Assignment: In the records below, find the lines that include "whether" and copy each.

+ + + + +

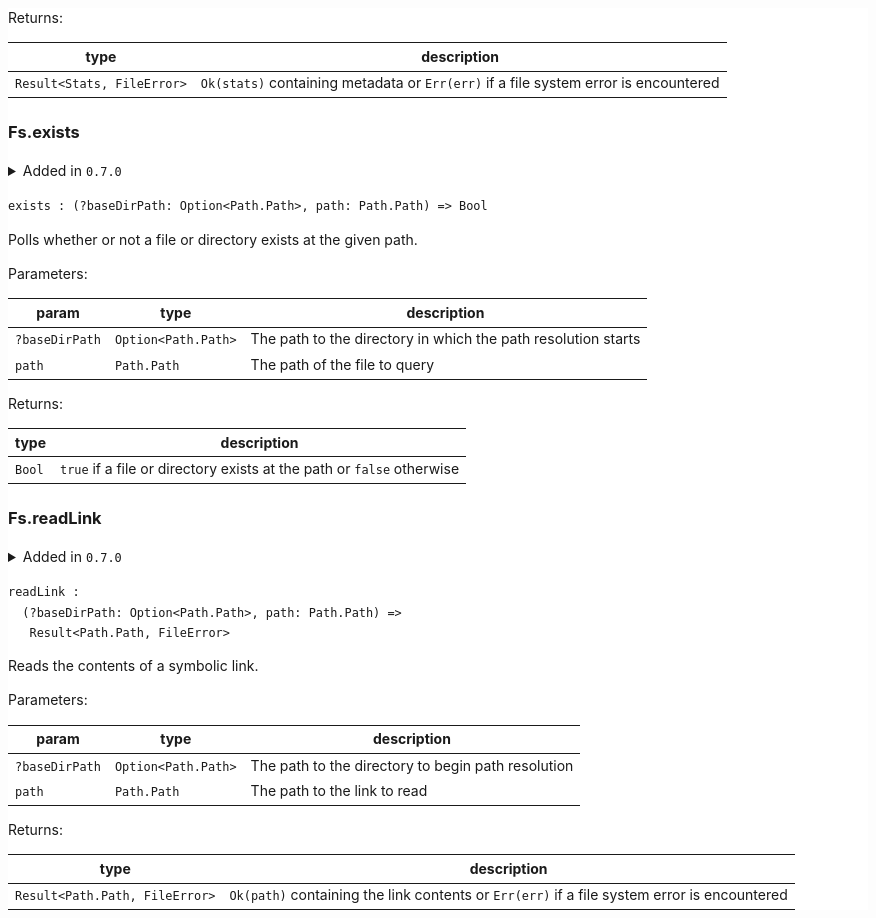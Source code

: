 Returns:

|type|description|
|----|-----------|
|`Result<Stats, FileError>`|`Ok(stats)` containing metadata or `Err(err)` if a file system error is encountered|

### Fs.**exists**

<details disabled><summary tabindex="-1">Added in <code>0.7.0</code></summary></details>

```grain
exists : (?baseDirPath: Option<Path.Path>, path: Path.Path) => Bool
```

Polls whether or not a file or directory exists at the given path.

Parameters:

|param|type|description|
|-----|----|-----------|
|`?baseDirPath`|`Option<Path.Path>`|The path to the directory in which the path resolution starts|
|`path`|`Path.Path`|The path of the file to query|

Returns:

|type|description|
|----|-----------|
|`Bool`|`true` if a file or directory exists at the path or `false` otherwise|

### Fs.**readLink**

<details disabled><summary tabindex="-1">Added in <code>0.7.0</code></summary></details>

```grain
readLink :
  (?baseDirPath: Option<Path.Path>, path: Path.Path) =>
   Result<Path.Path, FileError>
```

Reads the contents of a symbolic link.

Parameters:

|param|type|description|
|-----|----|-----------|
|`?baseDirPath`|`Option<Path.Path>`|The path to the directory to begin path resolution|
|`path`|`Path.Path`|The path to the link to read|

Returns:

|type|description|
|----|-----------|
|`Result<Path.Path, FileError>`|`Ok(path)` containing the link contents or `Err(err)` if a file system error is encountered|
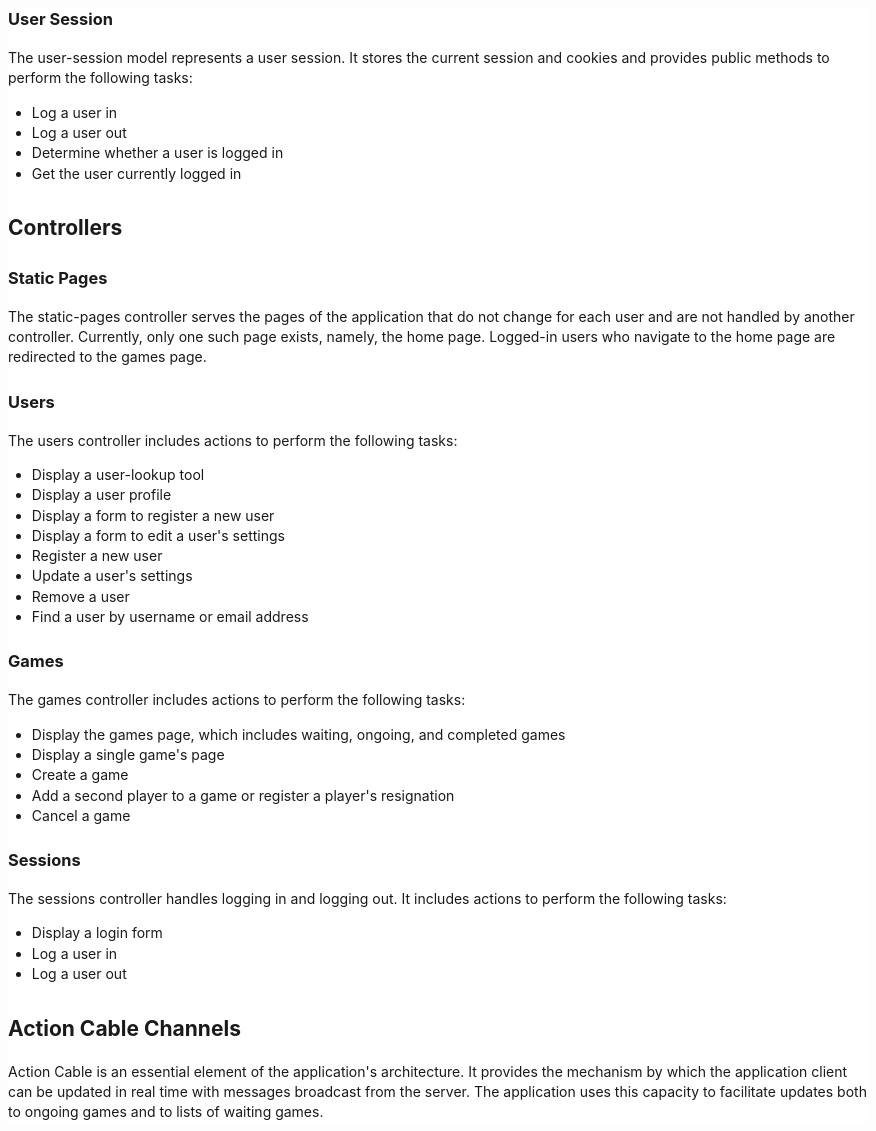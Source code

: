 ### User Session

The user-session model represents a user session. It stores the current session and cookies and provides public methods to perform the following tasks:

 - Log a user in
 - Log a user out
 - Determine whether a user is logged in
 - Get the user currently logged in

## Controllers

### Static Pages

The static-pages controller serves the pages of the application that do not change for each user and are not handled by another controller. Currently, only one such page exists, namely, the home page. Logged-in users who navigate to the home page are redirected to the games page.

### Users

The users controller includes actions to perform the following tasks:

 - Display a user-lookup tool
 - Display a user profile
 - Display a form to register a new user
 - Display a form to edit a user's settings
 - Register a new user
 - Update a user's settings
 - Remove a user
 - Find a user by username or email address

### Games

The games controller includes actions to perform the following tasks:

 - Display the games page, which includes waiting, ongoing, and completed games
 - Display a single game's page
 - Create a game
 - Add a second player to a game or register a player's resignation
 - Cancel a game

### Sessions

The sessions controller handles logging in and logging out. It includes actions to perform the following tasks:

 - Display a login form
 - Log a user in
 - Log a user out

## Action Cable Channels

Action Cable is an essential element of the application's architecture. It provides the mechanism by which the application client can be updated in real time with messages broadcast from the server. The application uses this capacity to facilitate updates both to ongoing games and to lists of waiting games.
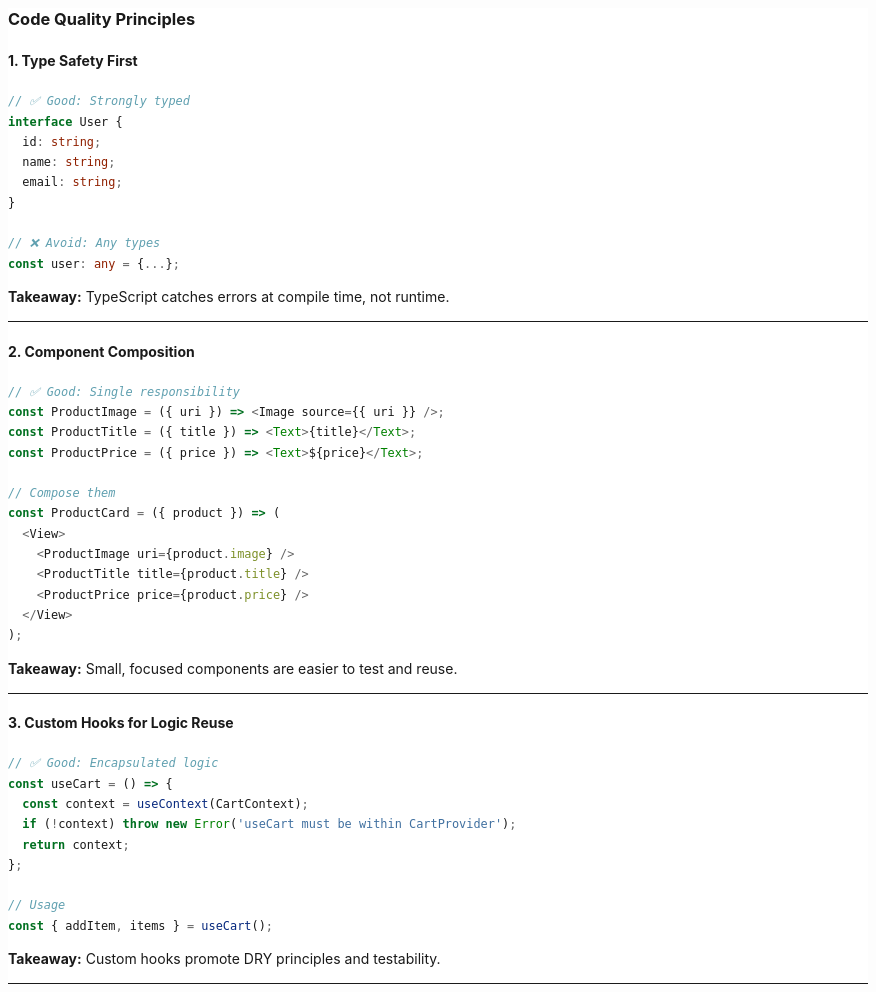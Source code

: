 ### Code Quality Principles

#### 1. Type Safety First
```typescript
// ✅ Good: Strongly typed
interface User {
  id: string;
  name: string;
  email: string;
}

// ❌ Avoid: Any types
const user: any = {...};
```
**Takeaway:** TypeScript catches errors at compile time, not runtime.

---

#### 2. Component Composition
```typescript
// ✅ Good: Single responsibility
const ProductImage = ({ uri }) => <Image source={{ uri }} />;
const ProductTitle = ({ title }) => <Text>{title}</Text>;
const ProductPrice = ({ price }) => <Text>${price}</Text>;

// Compose them
const ProductCard = ({ product }) => (
  <View>
    <ProductImage uri={product.image} />
    <ProductTitle title={product.title} />
    <ProductPrice price={product.price} />
  </View>
);
```
**Takeaway:** Small, focused components are easier to test and reuse.

---

#### 3. Custom Hooks for Logic Reuse
```typescript
// ✅ Good: Encapsulated logic
const useCart = () => {
  const context = useContext(CartContext);
  if (!context) throw new Error('useCart must be within CartProvider');
  return context;
};

// Usage
const { addItem, items } = useCart();
```
**Takeaway:** Custom hooks promote DRY principles and testability.

---
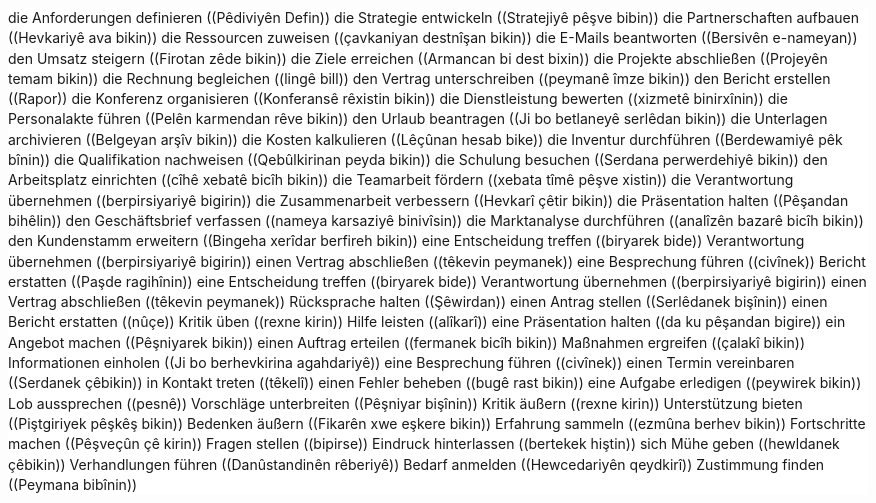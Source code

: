 die Anforderungen definieren ((Pêdiviyên Defin))
die Strategie entwickeln ((Stratejiyê pêşve bibin))
die Partnerschaften aufbauen ((Hevkariyê ava bikin))
die Ressourcen zuweisen ((çavkaniyan destnîşan bikin))
die E-Mails beantworten ((Bersivên e-nameyan))
den Umsatz steigern ((Firotan zêde bikin))
die Ziele erreichen ((Armancan bi dest bixin))
die Projekte abschließen ((Projeyên temam bikin))
die Rechnung begleichen ((lingê bill))
den Vertrag unterschreiben ((peymanê îmze bikin))
den Bericht erstellen ((Rapor))
die Konferenz organisieren ((Konferansê rêxistin bikin))
die Dienstleistung bewerten ((xizmetê binirxînin))
die Personalakte führen ((Pelên karmendan rêve bikin))
den Urlaub beantragen ((Ji bo betlaneyê serlêdan bikin))
die Unterlagen archivieren ((Belgeyan arşîv bikin))
die Kosten kalkulieren ((Lêçûnan hesab bike))
die Inventur durchführen ((Berdewamiyê pêk bînin))
die Qualifikation nachweisen ((Qebûlkirinan peyda bikin))
die Schulung besuchen ((Serdana perwerdehiyê bikin))
den Arbeitsplatz einrichten ((cîhê xebatê bicîh bikin))
die Teamarbeit fördern ((xebata tîmê pêşve xistin))
die Verantwortung übernehmen ((berpirsiyariyê bigirin))
die Zusammenarbeit verbessern ((Hevkarî çêtir bikin))
die Präsentation halten ((Pêşandan bihêlin))
den Geschäftsbrief verfassen ((nameya karsaziyê binivîsin))
die Marktanalyse durchführen ((analîzên bazarê bicîh bikin))
den Kundenstamm erweitern ((Bingeha xerîdar berfireh bikin))
eine Entscheidung treffen ((biryarek bide))
Verantwortung übernehmen ((berpirsiyariyê bigirin))
einen Vertrag abschließen ((têkevin peymanek))
eine Besprechung führen ((civînek))
Bericht erstatten ((Paşde ragihînin))
eine Entscheidung treffen ((biryarek bide))
Verantwortung übernehmen ((berpirsiyariyê bigirin))
einen Vertrag abschließen ((têkevin peymanek))
Rücksprache halten ((Şêwirdan))
einen Antrag stellen ((Serlêdanek bişînin))
einen Bericht erstatten ((nûçe))
Kritik üben ((rexne kirin))
Hilfe leisten ((alîkarî))
eine Präsentation halten ((da ku pêşandan bigire))
ein Angebot machen ((Pêşniyarek bikin))
einen Auftrag erteilen ((fermanek bicîh bikin))
Maßnahmen ergreifen ((çalakî bikin))
Informationen einholen ((Ji bo berhevkirina agahdariyê))
eine Besprechung führen ((civînek))
einen Termin vereinbaren ((Serdanek çêbikin))
in Kontakt treten ((têkelî))
einen Fehler beheben ((bugê rast bikin))
eine Aufgabe erledigen ((peywirek bikin))
Lob aussprechen ((pesnê))
Vorschläge unterbreiten ((Pêşniyar bişînin))
Kritik äußern ((rexne kirin))
Unterstützung bieten ((Piştgiriyek pêşkêş bikin))
Bedenken äußern ((Fikarên xwe eşkere bikin))
Erfahrung sammeln ((ezmûna berhev bikin))
Fortschritte machen ((Pêşveçûn çê kirin))
Fragen stellen ((bipirse))
Eindruck hinterlassen ((bertekek hiştin))
sich Mühe geben ((hewldanek çêbikin))
Verhandlungen führen ((Danûstandinên rêberiyê))
Bedarf anmelden ((Hewcedariyên qeydkirî))
Zustimmung finden ((Peymana bibînin))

+ + + + +

Written solution:
Polls whether or not a file or directory exists at the given path.
 - Determine whether a user is logged in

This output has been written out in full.